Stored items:
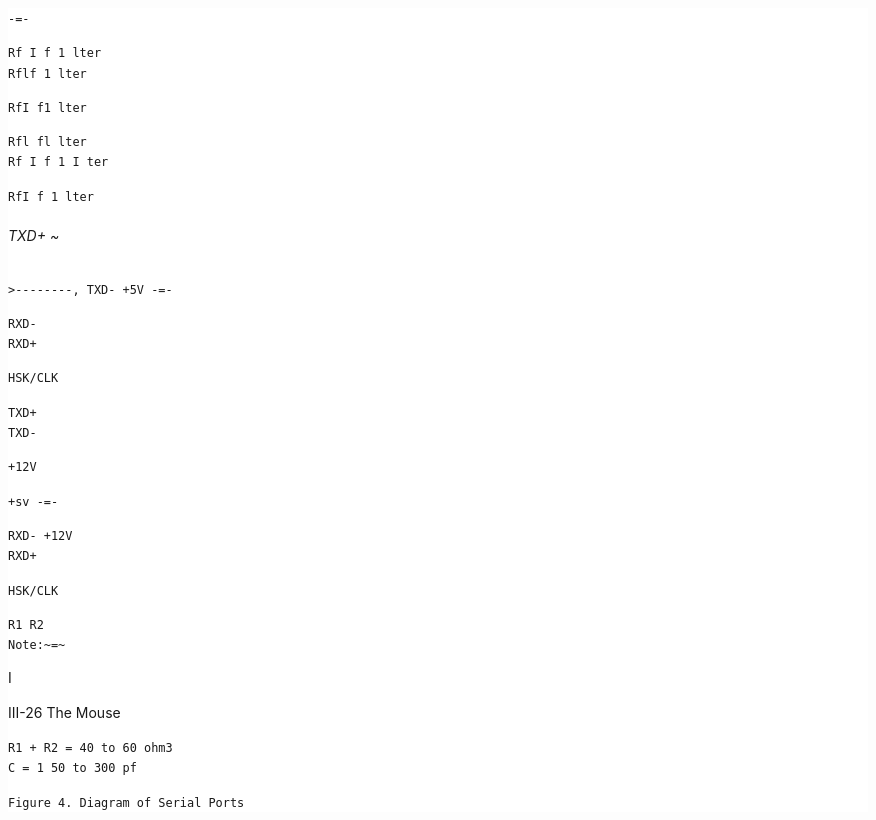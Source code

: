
 ```
-=-
```
```
Rf I f 1 lter
Rflf 1 lter
```
```
RfI f1 lter
```
```
Rfl fl lter
Rf I f 1 I ter
```
```
RfI f 1 lter
```
###### TXD+ ~

```
>--------, TXD- +5V -=-
```
```
RXD-
RXD+
```
```
HSK/CLK
```
```
TXD+
TXD-
```
```
+12V
```
```
+sv -=-
```
```
RXD- +12V
RXD+
```
```
HSK/CLK
```
```
R1 R2
Note:~=~
```
I

III-26 The Mouse

```
R1 + R2 = 40 to 60 ohm3
C = 1 50 to 300 pf
```
```
Figure 4. Diagram of Serial Ports
```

WHAT YOU HAVE TO DO:
Output the records above exactly; leave out the pictures.

TASK ANSWER:
Source code

:
 ```
-=-
```
```
Rf I f 1 lter
Rflf 1 lter
```
```
RfI f1 lter
```
```
Rfl fl lter
Rf I f 1 I ter
```
```
RfI f 1 lter
```
###### TXD+ ~

```
>--------, TXD- +5V -=-
```
```
RXD-
RXD+
```
```
HSK/CLK
```
```
TXD+
TXD-
```
```
+12V
```
```
+sv -=-
```
```
RXD- +12V
RXD+
```
```
HSK/CLK
```
```
R1 R2
Note:~=~
```
I

III-26 The Mouse

```
R1 + R2 = 40 to 60 ohm3
C = 1 50 to 300 pf
```
```
Figure 4. Diagram of Serial Ports
```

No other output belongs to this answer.